Well, Warcraft III Human Campaign is finished. ‘Twasn’t too hard either, unlike Starcraft’s Terran campaign that I never was able to beat! *sigh*. Those damned humans…hey, at least I can be Undead now!!!
It was so nasty-hot last night I ate half a tray of ice cubes just to keep cool. Then early this morning it rained again. It’s nice when it rains and the air clears out, and everything outside is lush and green, but the humidity comes right back again because there’s so much moisture in the air. It’s a vicious cycle.
Less than a week till my b-day, till I’m a full-fledged legal adult.
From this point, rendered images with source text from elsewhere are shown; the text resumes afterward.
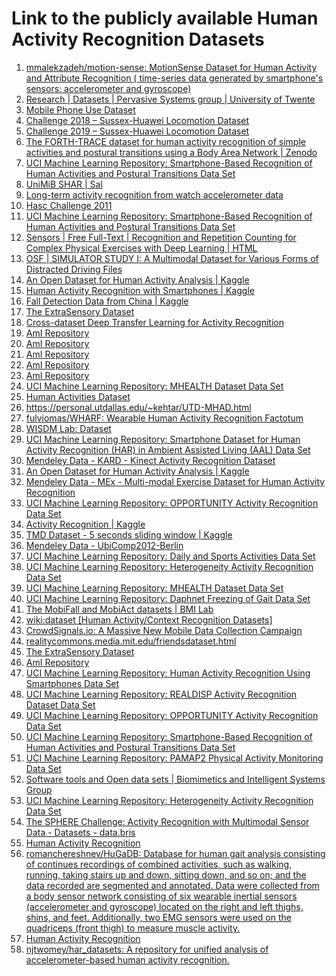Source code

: # Link to the publicly available Human Activity Recognition Datasets 

<html>
<ol>
	<li><A HREF="https://github.com/mmalekzadeh/motion-sense">mmalekzadeh/motion-sense: MotionSense Dataset for Human Activity and Attribute Recognition ( time-series data generated by smartphone's sensors: accelerometer and gyroscope)</A>
	<li><A HREF="https://www.utwente.nl/en/eemcs/ps/research/dataset/">Research | Datasets | Pervasive Systems group | University of Twente</A>
	<li><A HREF="https://sites.google.com/view/mobile-phone-use-dataset/home">Mobile Phone Use Dataset</A>
	<li><A HREF="http://www.shl-dataset.org/activity-recognition-challenge/">Challenge 2018 – Sussex-Huawei Locomotion Dataset</A>
	<li><A HREF="http://www.shl-dataset.org/activity-recognition-challenge-2019/">Challenge 2019 – Sussex-Huawei Locomotion Dataset</A>
	<li><A HREF="https://zenodo.org/record/841301#.XYi6BpNKhTb">The FORTH-TRACE dataset for human activity recognition of simple activities and postural transitions using a Body Area Network | Zenodo</A>
	<li><A HREF="http://archive.ics.uci.edu/ml/datasets/Smartphone-Based+Recognition+of+Human+Activities+and+Postural+Transitions">UCI Machine Learning Repository: Smartphone-Based Recognition of Human Activities and Postural Transitions Data Set</A>
	<li><A HREF="http://www.sal.disco.unimib.it/technologies/unimib-shar/">UniMiB SHAR | Sal</A>
	<li><A HREF="https://figshare.com/articles/Long_term_activity_recognition_from_watch_accelerometer_data/1029775/2">Long-term activity recognition from watch accelerometer data</A>
	<li><A HREF="http://hasc.jp/hc2011/dataFormat-en.html">Hasc Challenge 2011</A>
	<li><A HREF="https://archive.ics.uci.edu/ml/datasets/Smartphone-Based+Recognition+of+Human+Activities+and+Postural+Transitions">UCI Machine Learning Repository: Smartphone-Based Recognition of Human Activities and Postural Transitions Data Set</A>
	<li><A HREF="https://www.mdpi.com/1424-8220/19/3/714/htm">Sensors | Free Full-Text | Recognition and Repetition Counting for Complex Physical Exercises with Deep Learning | HTML</A>
	<li><A HREF="https://osf.io/c42cn/files/">OSF | SIMULATOR STUDY I: A Multimodal Dataset for Various Forms of Distracted Driving Files</A>
	<li><A HREF="https://www.kaggle.com/sasanj/human-activity-smart-devices/home">An Open Dataset for Human Activity Analysis | Kaggle</A>
	<li><A HREF="https://www.kaggle.com/uciml/human-activity-recognition-with-smartphones/home">Human Activity Recognition with Smartphones | Kaggle</A>
	<li><A HREF="https://www.kaggle.com/pitasr/falldata">Fall Detection Data from China | Kaggle</A>
	<li><A HREF="http://extrasensory.ucsd.edu/#paper.vaizman2017a">The ExtraSensory Dataset</A>
	<li><A HREF="http://delivery.acm.org/10.1145/3350000/3344865/p714-gjoreski.pdf?ip=146.169.157.202&id=3344865&acc=OPEN&key=BF07A2EE685417C5%2EF5014A9D3D5CC2D9%2E436219DD564569C2%2E6D218144511F3437&__acm__=1569309827_d6c1e8cf42b3b1f7479d7ed299c786ce">Cross-dataset Deep Transfer Learning for Activity Recognition</A>
	<li><A HREF="https://dis.ijs.si/ami-repository/index.php?d=16">AmI Repository</A>
	<li><A HREF="https://dis.ijs.si/ami-repository/index.php?d=14">AmI Repository</A>
	<li><A HREF="https://dis.ijs.si/ami-repository/index.php?d=13">AmI Repository</A>
	<li><A HREF="https://dis.ijs.si/ami-repository/index.php?d=11">AmI Repository</A>
	<li><A HREF="https://dis.ijs.si/ami-repository/index.php?d=12">AmI Repository</A>
	<li><A HREF="http://archive.ics.uci.edu/ml/datasets/mhealth+dataset#">UCI Machine Learning Repository: MHEALTH Dataset Data Set</A>
	<li><A HREF="http://sipi.usc.edu/had/">Human Activities Dataset</A>
	<li><A HREF="https://personal.utdallas.edu/~kehtar/UTD-MHAD.html">https://personal.utdallas.edu/~kehtar/UTD-MHAD.html</A>
	<li><A HREF="https://github.com/fulviomas/WHARF">fulviomas/WHARF: Wearable Human Activity Recognition Factotum</A>
	<li><A HREF="http://www.cis.fordham.edu/wisdm/dataset.php">WISDM Lab: Dataset</A>
	<li><A HREF="http://archive.ics.uci.edu/ml/datasets/Smartphone+Dataset+for+Human+Activity+Recognition+%28HAR%29+in+Ambient+Assisted+Living+%28AAL%29">UCI Machine Learning Repository: Smartphone Dataset for Human Activity Recognition (HAR) in Ambient Assisted Living (AAL) Data Set</A>
	<li><A HREF="https://data.mendeley.com/datasets/k28lim7tr6/1">Mendeley Data - KARD - Kinect Activity Recognition Dataset</A>
	<li><A HREF="https://www.kaggle.com/sasanj/human-activity-smart-devices">An Open Dataset for Human Activity Analysis | Kaggle</A>
	<li><A HREF="https://data.mendeley.com/datasets/p89fwbzmkd/3">Mendeley Data - MEx - Multi-modal Exercise Dataset for Human Activity Recognition</A>
	<li><A HREF="http://archive.ics.uci.edu/ml/datasets/OPPORTUNITY+Activity+Recognition">UCI Machine Learning Repository: OPPORTUNITY Activity Recognition Data Set</A>
	<li><A HREF="https://www.kaggle.com/avk256/activity-recognition">Activity Recognition | Kaggle</A>
	<li><A HREF="https://www.kaggle.com/fschwartzer/tmd-dataset-5-seconds-sliding-window">TMD Dataset - 5 seconds sliding window | Kaggle</A>
	<li><A HREF="https://data.mendeley.com/datasets/482jjgrk6d/1">Mendeley Data - UbiComp2012-Berlin</A>
	<li><A HREF="https://archive.ics.uci.edu/ml/datasets/daily+and+sports+activities">UCI Machine Learning Repository: Daily and Sports Activities Data Set</A>
	<li><A HREF="http://archive.ics.uci.edu/ml/datasets/heterogeneity+activity+recognition">UCI Machine Learning Repository: Heterogeneity Activity Recognition Data Set</A>
	<li><A HREF="http://archive.ics.uci.edu/ml/datasets/mhealth+dataset">UCI Machine Learning Repository: MHEALTH Dataset Data Set</A>
	<li><A HREF="https://archive.ics.uci.edu/ml/datasets/Daphnet+Freezing+of+Gait">UCI Machine Learning Repository: Daphnet Freezing of Gait Data Set</A>
	<li><A HREF="https://bmi.teicrete.gr/en/the-mobifall-and-mobiact-datasets-2/">The MobiFall and MobiAct datasets | BMI Lab</A>
	<li><A HREF="http://har-dataset.org/doku.php?id=wiki:dataset">wiki:dataset [Human Activity/Context Recognition Datasets]</A>
	<li><A HREF="http://crowdsignals.io/sample-dataset.html">CrowdSignals.io: A Massive New Mobile Data Collection Campaign</A>
	<li><A HREF="http://realitycommons.media.mit.edu/friendsdataset.html">realitycommons.media.mit.edu/friendsdataset.html</A>
	<li><A HREF="http://extrasensory.ucsd.edu/">The ExtraSensory Dataset</A>
	<li><A HREF="https://dis.ijs.si/ami-repository/index.php?d=15">AmI Repository</A>
	<li><A HREF="http://archive.ics.uci.edu/ml/datasets/Human+Activity+Recognition+Using+Smartphones">UCI Machine Learning Repository: Human Activity Recognition Using Smartphones Data Set</A>
	<li><A HREF="http://archive.ics.uci.edu/ml/datasets/REALDISP+Activity+Recognition+Dataset">UCI Machine Learning Repository: REALDISP Activity Recognition Dataset Data Set</A>
	<li><A HREF="https://archive.ics.uci.edu/ml/datasets/opportunity+activity+recognition">UCI Machine Learning Repository: OPPORTUNITY Activity Recognition Data Set</A>
	<li><A HREF="http://archive.ics.uci.edu/ml/datasets/Smartphone-Based%20Recognition%20of%20Human%20Activities%20and%20Postural%20Transitions">UCI Machine Learning Repository: Smartphone-Based Recognition of Human Activities and Postural Transitions Data Set</A>
	<li><A HREF="http://archive.ics.uci.edu/ml/datasets/PAMAP2+Physical+Activity+Monitoring">UCI Machine Learning Repository: PAMAP2 Physical Activity Monitoring Data Set</A>
	<li><A HREF="https://www.oulu.fi/bisg/node/40364">Software tools and Open data sets | Biomimetics and Intelligent Systems Group</A>
	<li><A HREF="https://archive.ics.uci.edu/ml/datasets/Heterogeneity+Activity+Recognition">UCI Machine Learning Repository: Heterogeneity Activity Recognition Data Set</A>
	<li><A HREF="https://data.bris.ac.uk/data/dataset/8gccwpx47rav19vk8x4xapcog">The SPHERE Challenge: Activity Recognition with Multimodal Sensor Data - Datasets - data.bris</A>
	<li><A HREF="http://groupware.les.inf.puc-rio.br/har">Human Activity Recognition</A>
	<li><A HREF="https://github.com/romanchereshnev/HuGaDB">romanchereshnev/HuGaDB: Database for human gait analysis consisting of continues recordings of combined activities, such as walking, running, taking stairs up and down, sitting down, and so on; and the data recorded are segmented and annotated. Data were collected from a body sensor network consisting of six wearable inertial sensors (accelerometer and gyroscope) located on the right and left thighs, shins, and feet. Additionally, two EMG sensors were used on the quadriceps (front thigh) to measure muscle activity.</A>
	<li><A HREF="http://sensor.informatik.uni-mannheim.de/index.html#dataset_realworld">Human Activity Recognition</A>
	<li><A HREF="https://github.com/njtwomey/har_datasets">njtwomey/har_datasets: A repository for unified analysis of accelerometer-based human activity recognition.</A>
</ol>
</html>

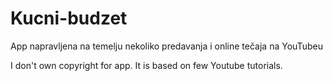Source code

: # Kucni-budzet
App napravljena na temelju nekoliko predavanja i online tečaja na YouTubeu

I don't own copyright for app. It is based on few Youtube tutorials.
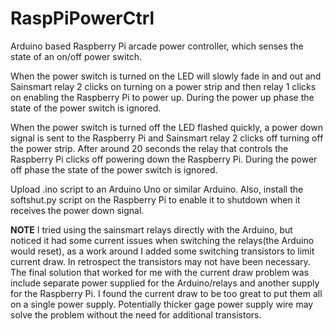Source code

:# RaspPiPowerCtrl
Arduino based Raspberry Pi arcade power controller, which senses the state of an on/off power switch.  

When the power switch is turned on the LED will slowly fade in and out and Sainsmart relay 2 clicks on turning on a power strip and then relay 1 clicks on enabling the Raspberry Pi to power up.  During the power up phase the state of the power switch is ignored.  

When the power switch is turned off the LED flashed quickly, a power down signal is sent to the Raspberry Pi and Sainsmart relay 2 clicks off turning off the power strip.  After around 20 seconds the relay that controls the Raspberry Pi clicks off powering down the Raspberry Pi.  During the power off phase the state of the power switch is ignored.   

Upload .ino script to an Arduino Uno or similar Arduino.  Also, install the softshut.py script on the Raspberry Pi to enable it to shutdown when it receives the power down signal.

**NOTE** I tried using the sainsmart relays directly with the Arduino, but noticed it had some current issues when switching the relays(the Arduino would reset), as a work around I added some switching transistors to limit current draw.  In retrospect the transistors may not have been necessary.  The final solution that worked for me with the current draw problem was include separate power supplied for the Arduino/relays and another supply for the Raspberry Pi.  I found the current draw to be too great to put them all on a single power supply.  Potentially thicker gage power supply wire may solve the problem without the need for additional transistors. 
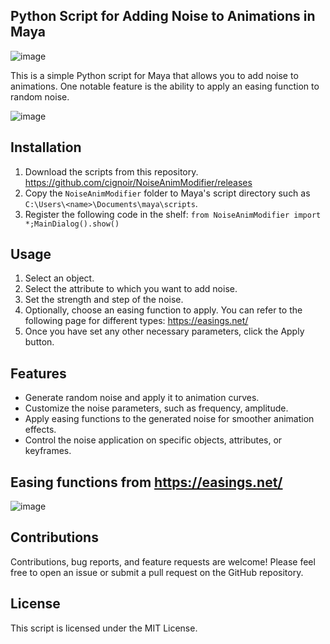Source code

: Python Script for Adding Noise to Animations in Maya
---
![image](https://github.com/cignoir/NoiseAnimModifier/assets/247498/dbfebe82-3fda-4de9-b295-3d7de2445c58)

This is a simple Python script for Maya that allows you to add noise to animations. One notable feature is the ability to apply an easing function to random noise.

![image](https://github.com/cignoir/NoiseAnimModifier/assets/247498/c3328e11-c9d5-48aa-9845-02e35efd7f06)

## Installation
1. Download the scripts from this repository. https://github.com/cignoir/NoiseAnimModifier/releases
2. Copy the `NoiseAnimModifier` folder to Maya's script directory such as `C:\Users\<name>\Documents\maya\scripts`.
3. Register the following code in the shelf: `from NoiseAnimModifier import *;MainDialog().show()`

## Usage
1. Select an object.
2. Select the attribute to which you want to add noise.
3. Set the strength and step of the noise.
4. Optionally, choose an easing function to apply. You can refer to the following page for different types: https://easings.net/
5. Once you have set any other necessary parameters, click the Apply button.

## Features
* Generate random noise and apply it to animation curves.
* Customize the noise parameters, such as frequency, amplitude.
* Apply easing functions to the generated noise for smoother animation effects.
* Control the noise application on specific objects, attributes, or keyframes.

## Easing functions from https://easings.net/
![image](https://github.com/cignoir/NoiseAnimModifier/assets/247498/e37e398e-5ef9-488c-b74c-f0c1bd0c48b2)

## Contributions
Contributions, bug reports, and feature requests are welcome! Please feel free to open an issue or submit a pull request on the GitHub repository.

## License
This script is licensed under the MIT License.
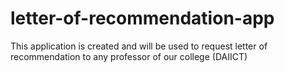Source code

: # letter-of-recommendation-app
This application is created and will be used to request letter of recommendation to any professor of our college (DAIICT)

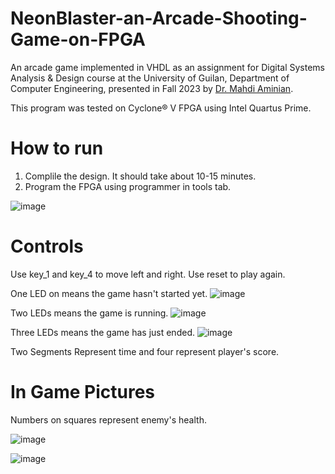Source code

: 
# NeonBlaster-an-Arcade-Shooting-Game-on-FPGA
An arcade game implemented in VHDL as an assignment for Digital Systems Analysis & Design course at the University of Guilan, Department of Computer Engineering, presented in Fall 2023 by [Dr. Mahdi Aminian](https://scholar.google.com/citations?user=YVxXqIAAAAAJ&hl=en).

This program was tested on Cyclone® V FPGA using Intel Quartus Prime.

# How to run

1. Complile the design. It should take about 10-15 minutes.
2. Program the FPGA using programmer in tools tab.

![image](https://github.com/rastin-py/NeonBlaster-an-arcade-shooting-game-in-VHDL/assets/92922383/ea8086a0-01b4-41fd-86fd-a5aeaa6e81e2)


# Controls
Use key_1 and key_4 to move left and right. Use reset to play again.

One LED on means the game hasn't started yet.
![image](https://github.com/rastin-py/NeonBlaster-an-arcade-shooting-game-in-VHDL/assets/92922383/49d073d5-b5be-4cea-af29-9c08367bbcbd)

Two LEDs means the game is running.
![image](https://github.com/rastin-py/NeonBlaster-an-arcade-shooting-game-in-VHDL/assets/92922383/a2e92c60-4b36-4b5a-b579-4876393cc3ab)

Three LEDs means the game has just ended.
![image](https://github.com/rastin-py/NeonBlaster-an-arcade-shooting-game-in-VHDL/assets/92922383/b2eed1cb-31c7-4cb0-ac67-3c23136c62b9)

Two Segments Represent time and four represent player's score.


# In Game Pictures

Numbers on squares represent enemy's health.

![image](https://github.com/rastin-py/NeonBlaster-an-arcade-shooting-game-in-VHDL/assets/92922383/79e6f3c4-4599-4390-8aeb-41588f501da4)

![image](https://github.com/rastin-py/NeonBlaster-an-arcade-shooting-game-in-VHDL/assets/92922383/9a6a23e6-eaac-49cc-8570-d69d2e26eb19)
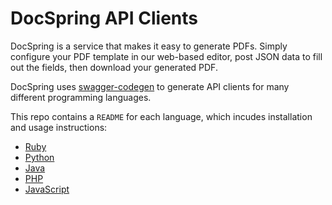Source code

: # DocSpring API Clients

DocSpring is a service that makes it easy to generate PDFs.
Simply configure your PDF template in our web-based editor,
post JSON data to fill out the fields, then download your generated PDF.

DocSpring uses [swagger-codegen](https://github.com/swagger-api/swagger-codegen) to generate
API clients for many different programming languages.

This repo contains a `README` for each language, which incudes installation and usage instructions:

- [Ruby](./README.ruby.md)
- [Python](./README.python.md)
- [Java](./README.java.md)
- [PHP](./README.php.md)
- [JavaScript](./README.javascript.md)
  <!-- * [Go](./README.go.md)
- [Rust](./README.rust.md)
- [Elixir](./README.go.md)
- [Swift](./README.swift4.md)
- [Objective-C](./README.objc.md) -->

## More Help

See the [DocSpring documentation](https://docspring.com/docs) for more information about DocSpring.

Feel free to [send us an email](mailto:support@docspring.com) if you need any help.
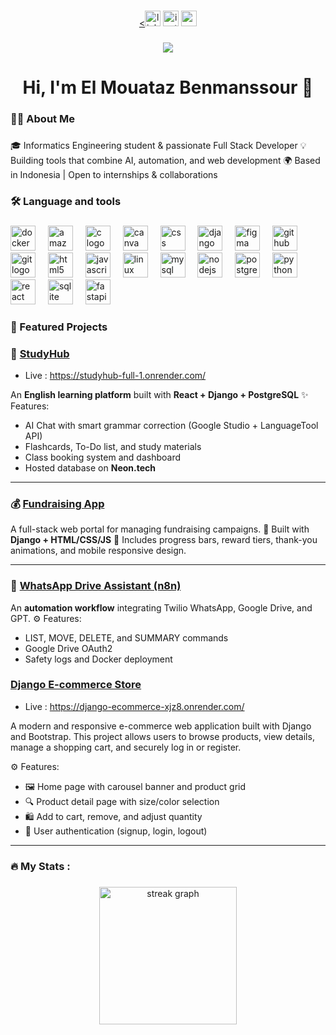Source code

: 

###

<div align="center">
  <a href="https://www.linkedin.com/in/el-mouataz-benmanssour/"><<img src="https://img.shields.io/static/v1?message=LinkedIn&logo=linkedin&label=&color=0077B5&logoColor=white&labelColor=&style=for-the-badge" height="25" alt="linkedin logo" /></a> 
  <a href="https://www.instagram.com/benms_mtz?igsh=MXdyYm9pNTI0YnlzbA%3D%3D&utm_source=qr"><img src="https://img.shields.io/static/v1?message=Instagram&logo=instagram&label=&color=E4405F&logoColor=white&labelColor=&style=for-the-badge" height="25" alt="instagram logo"  /></a>
  <a href="mailto:moatazbanmansour@gmail.com"><img src="https://img.shields.io/static/v1?message=Gmail&logo=gmail&label=&color=D14836&logoColor=white&labelColor=&style=for-the-badge" height="25" alt="gmail logo"  />
</div></a>

###

<div align="center">
  <img src="https://visitor-badge.laobi.icu/badge?page_id=moatazbenma.moatazbenma&"  />
</div>

###

<h1 align="center">Hi, I'm El Mouataz Benmanssour 👋</h1>

###

<h3 align="left">👩‍💻  About Me</h3>

###

<p align="left">🎓 Informatics Engineering student & passionate Full Stack Developer 💡 Building tools that combine AI, automation, and web development 🌍 Based in Indonesia | Open to internships & collaborations</p>

###

<h3 align="left">🛠 Language and tools</h3>

###

<div align="left">
  <img src="https://cdn.jsdelivr.net/gh/devicons/devicon/icons/docker/docker-plain-wordmark.svg" height="40" alt="docker logo"  />
  <img width="12" />
  <img src="https://cdn.jsdelivr.net/gh/devicons/devicon/icons/amazonwebservices/amazonwebservices-line-wordmark.svg" height="40" alt="amazonwebservices logo"  />
  <img width="12" />
  <img src="https://cdn.jsdelivr.net/gh/devicons/devicon/icons/c/c-original.svg" height="40" alt="c logo"  />
  <img width="12" />
  <img src="https://cdn.jsdelivr.net/gh/devicons/devicon/icons/canva/canva-original.svg" height="40" alt="canva logo"  />
  <img width="12" />
  <img src="https://cdn.jsdelivr.net/gh/devicons/devicon/icons/css3/css3-original.svg" height="40" alt="css logo"  />
  <img width="12" />
  <img src="https://cdn.jsdelivr.net/gh/devicons/devicon/icons/django/django-plain.svg" height="40" alt="django logo"  />
  <img width="12" />
  <img src="https://cdn.jsdelivr.net/gh/devicons/devicon/icons/figma/figma-original.svg" height="40" alt="figma logo"  />
  <img width="12" />
  <img src="https://cdn.jsdelivr.net/gh/devicons/devicon/icons/github/github-original.svg" height="40" alt="github logo"  />
  <img width="12" />
  <img src="https://cdn.jsdelivr.net/gh/devicons/devicon/icons/git/git-original.svg" height="40" alt="git logo"  />
  <img width="12" />
  <img src="https://cdn.jsdelivr.net/gh/devicons/devicon/icons/html5/html5-original.svg" height="40" alt="html5 logo"  />
  <img width="12" />
  <img src="https://cdn.jsdelivr.net/gh/devicons/devicon/icons/javascript/javascript-original.svg" height="40" alt="javascript logo"  />
  <img width="12" />
  <img src="https://cdn.jsdelivr.net/gh/devicons/devicon/icons/linux/linux-original.svg" height="40" alt="linux logo"  />
  <img width="12" />
  <img src="https://cdn.jsdelivr.net/gh/devicons/devicon/icons/mysql/mysql-original.svg" height="40" alt="mysql logo"  />
  <img width="12" />
  <img src="https://cdn.jsdelivr.net/gh/devicons/devicon/icons/nodejs/nodejs-original.svg" height="40" alt="nodejs logo"  />
  <img width="12" />
  <img src="https://cdn.jsdelivr.net/gh/devicons/devicon/icons/postgresql/postgresql-original.svg" height="40" alt="postgresql logo"  />
  <img width="12" />
  <img src="https://cdn.jsdelivr.net/gh/devicons/devicon/icons/python/python-original.svg" height="40" alt="python logo"  />
  <img width="12" />
  <img src="https://cdn.jsdelivr.net/gh/devicons/devicon/icons/react/react-original.svg" height="40" alt="react logo"  />
  <img width="12" />
  <img src="https://cdn.jsdelivr.net/gh/devicons/devicon/icons/sqlite/sqlite-original.svg" height="40" alt="sqlite logo"  />
  <img width="12" />
  <img src="https://cdn.jsdelivr.net/gh/devicons/devicon/icons/fastapi/fastapi-original.svg" height="40" alt="fastapi logo"  />
</div>

###

<h3 align="left">🚀 Featured Projects</h3>

### 🧠 [StudyHub](https://github.com/moatazbenma/studyhub-full)

* Live : https://studyhub-full-1.onrender.com/

An **English learning platform** built with **React + Django + PostgreSQL**
✨ Features:

* AI Chat with smart grammar correction (Google Studio + LanguageTool API)
* Flashcards, To-Do list, and study materials
* Class booking system and dashboard
* Hosted database on **Neon.tech**

---

### 💰 [Fundraising App](https://github.com/moatazbenma/fundraising_fullstack)

A full-stack web portal for managing fundraising campaigns.
🧩 Built with **Django + HTML/CSS/JS**
🌈 Includes progress bars, reward tiers, thank-you animations, and mobile responsive design.

---

### 🤖 [WhatsApp Drive Assistant (n8n)](https://github.com/moatazbenma/Internship_task)

An **automation workflow** integrating Twilio WhatsApp, Google Drive, and GPT.
⚙️ Features:

* LIST, MOVE, DELETE, and SUMMARY commands
* Google Drive OAuth2
* Safety logs and Docker deployment

###  [Django E-commerce Store](https://github.com/moatazbenma/django-commerce)

- Live : https://django-ecommerce-xjz8.onrender.com/

A modern and responsive e-commerce web application built with Django and Bootstrap. This project allows users to browse products, view details, manage a shopping cart, and securely log in or register.

⚙️ Features:

* 🖼️ Home page with carousel banner and product grid
* 🔍 Product detail page with size/color selection
* 🛍️ Add to cart, remove, and adjust quantity
* 👥 User authentication (signup, login, logout)


---

###

<p align="left"></p>

###

<h3 align="left">🔥   My Stats :</h3>

###

<div align="center">
  <img src="https://streak-stats.demolab.com?user=moatazbenma&locale=en&mode=daily&theme=dark&hide_border=false&border_radius=5&order=3" height="220" alt="streak graph"  />
</div>

###

<p align="left"></p>

###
Gah, what a scary thought. Adults always seemed old to me…and now I am one. I don’t feel old…my mind still thinks I’m 19 years old. I don’t know if it’s my attitude or relative lack of world experience that keeps my mind back in that age, but I sort of feel comfortable there. Intellectually, I’ve felt like an adult for as long as I can remember…I mean, geez, I was reading things like The Silence of the Lambs when I was 11 years old (I actually read it twice that year alone)…but the intellectual world is different than “real life.”
I don’t think it’s denial that I don’t feel my age since I do have adult responsibilites: a full-time summer job (albeit, an internship), tuition payments to make, car repairs, etcetera etcetera etcetera, but my attitude towards life isn’t adult-like. It could be the fact that I’m an artist and a dreamer and will never have a typical adult view of the world…and frankly, I don’t think I want one. I think I’d rather enjoy life and make beautiful things than become a lethargic and repressed adult sitting in a boring job, worrying about mortgage payments. Yeah, I know, things like that are sometimes unavoidable, but I’m going to try to stay away from that stuff as much as possible.